■ **WHAT THE TASK REQUIRES**
Your job with the data below: print everything from the line that holds "This script renames" down to the line that holds "that aren't mp4", ends included, exactly, and nothing else.

####

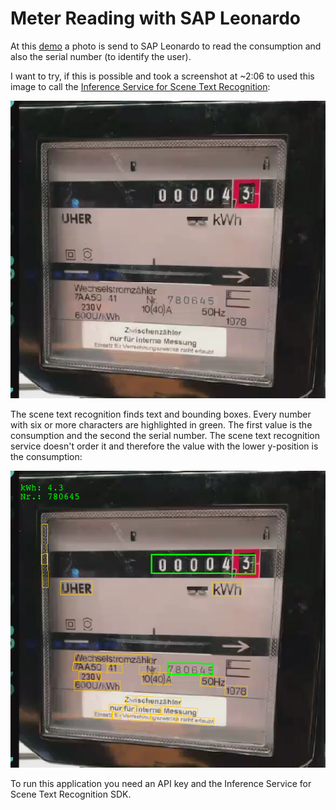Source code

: # Meter Reading with SAP Leonardo

At this [demo](https://labs.cx.sap.com/2018/10/30/meter-reading/) a photo is send to SAP Leonardo to read the consumption and also the serial number (to identify the user).

I want to try, if this is possible and took a screenshot at ~2:06 to used this image to call the [Inference Service for Scene Text Recognition](https://api.sap.com/api/scene_text_recognition_api/overview):

![screenshot meter reading](ScreenshotMeterReading.png "Screenshot Meter Reading")

The scene text recognition finds text and bounding boxes. Every number with six or more characters are highlighted in green. The first value is the consumption and the second the serial number. The scene text recognition service doesn't order it and therefore the value with the lower y-position is the consumption:

![result of scene text recognition](meterreading.png "Result of scene text recognition")

To run this application you need an API key and the Inference Service for Scene Text Recognition SDK.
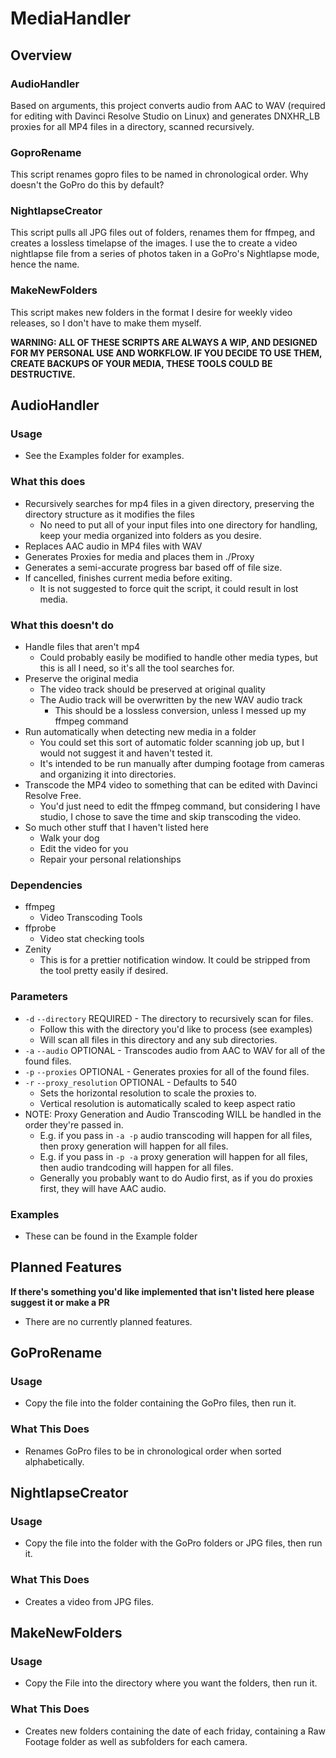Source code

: # MediaHandler
## Overview
### AudioHandler
Based on arguments, this project converts audio from AAC to WAV (required for editing with Davinci Resolve Studio on Linux) and generates DNXHR_LB proxies for all MP4 files in a directory, scanned recursively.
### GoproRename
This script renames gopro files to be named in chronological order. Why doesn't the GoPro do this by default?
### NightlapseCreator
This script pulls all JPG files out of folders, renames them for ffmpeg, and creates a lossless timelapse of the images. I use the to create a video nightlapse file from a series of photos taken in a GoPro's Nightlapse mode, hence the name.
### MakeNewFolders
This script makes new folders in the format I desire for weekly video releases, so I don't have to make them myself.

**WARNING: ALL OF THESE SCRIPTS ARE ALWAYS A WIP, AND DESIGNED FOR MY PERSONAL USE AND WORKFLOW. IF YOU DECIDE TO USE THEM, CREATE BACKUPS OF YOUR MEDIA, THESE TOOLS COULD BE DESTRUCTIVE.**

## AudioHandler
### Usage
* See the Examples folder for examples.

### What this does
* Recursively searches for mp4 files in a given directory, preserving the directory structure as it modifies the files
    * No need to put all of your input files into one directory for handling, keep your media organized into folders as you desire.
* Replaces AAC audio in MP4 files with WAV
* Generates Proxies for media and places them in ./Proxy
* Generates a semi-accurate progress bar based off of file size.
* If cancelled, finishes current media before exiting.
    * It is not suggested to force quit the script, it could result in lost media.

### What this doesn't do
* Handle files that aren't mp4
   * Could probably easily be modified to handle other media types, but this is all I need, so it's all the tool searches for.
* Preserve the original media
   * The video track should be preserved at original quality
   * The Audio track will be overwritten by the new WAV audio track
      * This should be a lossless conversion, unless I messed up my ffmpeg command
* Run automatically when detecting new media in a folder
   * You could set this sort of automatic folder scanning job up, but I would not suggest it and haven't tested it.
   * It's intended to be run manually after dumping footage from cameras and organizing it into directories.
* Transcode the MP4 video to something that can be edited with Davinci Resolve Free.
   * You'd just need to edit the ffmpeg command, but considering I have studio, I chose to save the time and skip transcoding the video.
* So much other stuff that I haven't listed here
   * Walk your dog
   * Edit the video for you
   * Repair your personal relationships

### Dependencies
* ffmpeg
   * Video Transcoding Tools
* ffprobe
   * Video stat checking tools
* Zenity
    * This is for a prettier notification window. It could be stripped from the tool pretty easily if desired.

### Parameters
* `-d` `--directory` REQUIRED - The directory to recursively scan for files.
    * Follow this with the directory you'd like to process (see examples)
    * Will scan all files in this directory and any sub directories.
* `-a` `--audio` OPTIONAL - Transcodes audio from AAC to WAV for all of the found files.
* `-p` `--proxies` OPTIONAL - Generates proxies for all of the found files.
* `-r` `--proxy_resolution` OPTIONAL - Defaults to 540
    * Sets the horizontal resolution to scale the proxies to.
    * Vertical resolution is automatically scaled to keep aspect ratio
* NOTE: Proxy Generation and Audio Transcoding WILL be handled in the order they're passed in.
    * E.g. if you pass in `-a -p` audio transcoding will happen for all files, then proxy generation will happen for all files.
    * E.g. if you pass in `-p -a` proxy generation will happen for all files, then audio trandcoding will happen for all files.
    * Generally you probably want to do Audio first, as if you do proxies first, they will have AAC audio.

### Examples
* These can be found in the Example folder

## Planned Features
**If there's something you'd like implemented that isn't listed here please suggest it or make a PR**
* There are no currently planned features.

## GoProRename
### Usage
* Copy the file into the folder containing the GoPro files, then run it.

### What This Does
* Renames GoPro files to be in chronological order when sorted alphabetically.

## NightlapseCreator
### Usage
* Copy the file into the folder with the GoPro folders or JPG files, then run it.

### What This Does
* Creates a video from JPG files.

## MakeNewFolders
### Usage
* Copy the File into the directory where you want the folders, then run it.

### What This Does
* Creates new folders containing the date of each friday, containing a Raw Footage folder as well as subfolders for each camera.
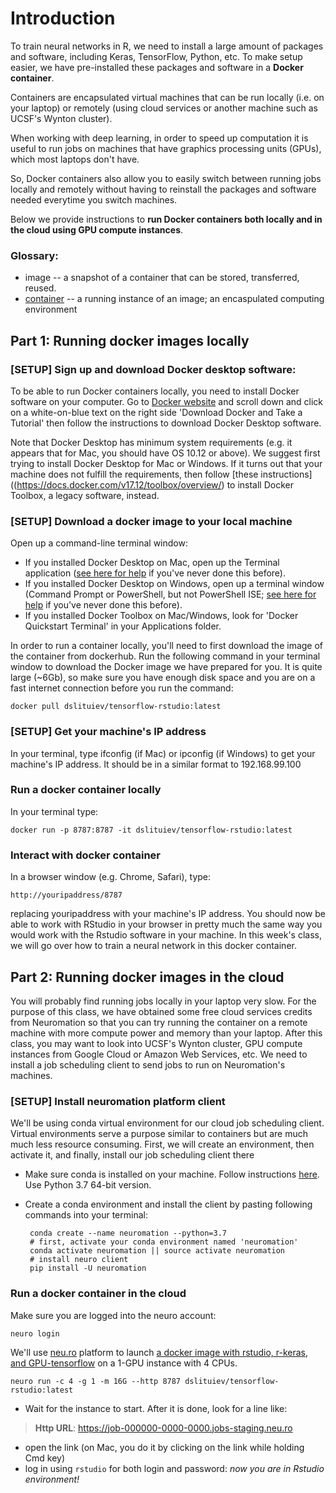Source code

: # Introduction
To train neural networks in R, we need to install a large amount of packages and software, including Keras, TensorFlow, Python, etc. To make setup easier, we have pre-installed these packages and software in a **Docker container**. 

Containers are encapsulated virtual machines that can be run locally (i.e. on your laptop) or remotely (using cloud services or another machine such as UCSF's Wynton cluster).

When working with deep learning, in order to speed up computation it is useful to run jobs on machines that have graphics processing units (GPUs), which most laptops don't have.

So, Docker containers also allow you to easily switch between running jobs locally and remotely without having to reinstall the packages and software needed everytime you switch machines.

Below we provide instructions to **run Docker containers both locally and in the cloud using GPU compute instances**.

### Glossary: 
- image -- a snapshot of a container that can be stored, transferred, reused. 
- [container](https://en.wikipedia.org/wiki/OS-level_virtualisation) -- a running instance of an image; an encaspulated computing environment

## Part 1: Running docker images locally
### [SETUP] Sign up and download Docker desktop software:
To be able to run Docker containers locally, you need to install Docker software on your computer.
Go to [Docker website](https://www.docker.com/get-started) and scroll down and click on a white-on-blue text on the right side 'Download Docker and Take a Tutorial' then follow the instructions to download Docker Desktop software. 

Note that Docker Desktop has minimum system requirements (e.g. it appears that for Mac, you should have OS 10.12 or above). We suggest first trying to install Docker Desktop for Mac or Windows. If it turns out that your machine does not fulfill the requirements, then follow [these instructions]((https://docs.docker.com/v17.12/toolbox/overview/) to install Docker Toolbox, a legacy software, instead. 

### [SETUP] Download a docker image to your local machine
Open up a command-line terminal window:
- If you installed Docker Desktop on Mac, open up the Terminal application ([see here for help](https://macpaw.com/how-to/use-terminal-on-mac) if you've never done this before).  
- If you installed Docker Desktop on Windows, open up a terminal window (Command Prompt or PowerShell, but not PowerShell ISE; [see here for help](https://www.youtube.com/watch?v=YdDngaoD1WE) if you've never done this before).
- If you installed Docker Toolbox on Mac/Windows, look for 'Docker Quickstart Terminal' in your Applications folder.

In order to run a container locally, you'll need to first download the image of the container from dockerhub. Run the following command in your terminal window to download the Docker image we have prepared for you. It is quite large (~6Gb), so make sure you have enough disk space and you are on a fast internet connection before you run the command:

    docker pull dslituiev/tensorflow-rstudio:latest

### [SETUP] Get your machine's IP address
In your terminal, type ifconfig (if Mac) or ipconfig (if Windows) to get your machine's IP address. It should be in a similar format to 192.168.99.100

### Run a docker container locally
In your terminal type:

    docker run -p 8787:8787 -it dslituiev/tensorflow-rstudio:latest

### Interact with docker container
In a browser window (e.g. Chrome, Safari), type:
    
    http://youripaddress/8787 

replacing youripaddress with your machine's IP address. You should now be able to work with RStudio in your browser in pretty much the same way you would work with the Rstudio software in your machine. In this week's class, we will go over how to train a neural network in this docker container.

## Part 2: Running docker images in the cloud
You will probably find running jobs locally in your laptop very slow. 
For the purpose of this class, we have obtained some free cloud services credits from Neuromation so that you can try running the container on a remote machine with more compute power and memory than your laptop. 
After this class, you may want to look into UCSF's Wynton cluster, GPU compute instances from Google Cloud or Amazon Web Services, etc.
We need to install a job scheduling client to send jobs to run on Neuromation's machines. 

### [SETUP] Install neuromation platform client
We'll be using conda virtual environment for our cloud job scheduling client.
Virtual environments serve a purpose similar to containers but are much much less resource consuming.
First, we will create an environment, then activate it, and finally, install our job scheduling client there

 - Make sure conda is installed on your machine. Follow instructions [here](https://docs.conda.io/en/latest/miniconda.html). Use Python 3.7 64-bit version.

 - Create a conda environment and install the client by pasting following commands into your terminal:

        conda create --name neuromation --python=3.7
        # first, activate your conda environment named 'neuromation'
        conda activate neuromation || source activate neuromation
        # install neuro client
        pip install -U neuromation

### Run a docker container in the cloud

Make sure you are logged into the neuro account:

    neuro login

We'll use [neu.ro](neu.ro) platform to launch [a docker image with rstudio, r-keras, and GPU-tensorflow](https://cloud.docker.com/repository/docker/dslituiev/tensorflow-rstudio/) on a 1-GPU instance with 4 CPUs.

    neuro run -c 4 -g 1 -m 16G --http 8787 dslituiev/tensorflow-rstudio:latest

+ Wait for the instance to start. After it is done, look for a line like:

> **Http URL**: https://job-000000-0000-0000.jobs-staging.neu.ro

+ open the link (on Mac, you do it by clicking on the link while holding Cmd key)
+ log in using `rstudio` for both login and password: _now you are in Rstudio environment!_

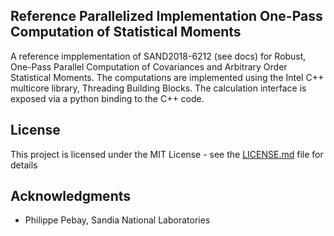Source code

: ## Reference Parallelized Implementation One-Pass Computation of Statistical Moments 

A reference impplementation of SAND2018-6212 (see docs) for Robust, One-Pass Parallel Computation of Covariances and Arbitrary Order Statistical Moments.
The computations are implemented using the Intel C++ multicore library, Threading Building Blocks. The calculation interface is exposed via a python binding to the C++ code.

## License

This project is licensed under the MIT License - see the [LICENSE.md](LICENSE.md) file for details

## Acknowledgments

* Philippe Pebay, Sandia National Laboratories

####

■ **SOLVED EXERCISE**
This script renames gopro files to be named in chronological order. Why doesn't the GoPro do this by default?
### NightlapseCreator
This script pulls all JPG files out of folders, renames them for ffmpeg, and creates a lossless timelapse of the images. I use the to create a video nightlapse file from a series of photos taken in a GoPro's Nightlapse mode, hence the name.
### MakeNewFolders
This script makes new folders in the format I desire for weekly video releases, so I don't have to make them myself.

**WARNING: ALL OF THESE SCRIPTS ARE ALWAYS A WIP, AND DESIGNED FOR MY PERSONAL USE AND WORKFLOW. IF YOU DECIDE TO USE THEM, CREATE BACKUPS OF YOUR MEDIA, THESE TOOLS COULD BE DESTRUCTIVE.**

## AudioHandler
### Usage
* See the Examples folder for examples.

### What this does
* Recursively searches for mp4 files in a given directory, preserving the directory structure as it modifies the files
    * No need to put all of your input files into one directory for handling, keep your media organized into folders as you desire.
* Replaces AAC audio in MP4 files with WAV
* Generates Proxies for media and places them in ./Proxy
* Generates a semi-accurate progress bar based off of file size.
* If cancelled, finishes current media before exiting.
    * It is not suggested to force quit the script, it could result in lost media.

### What this doesn't do
* Handle files that aren't mp4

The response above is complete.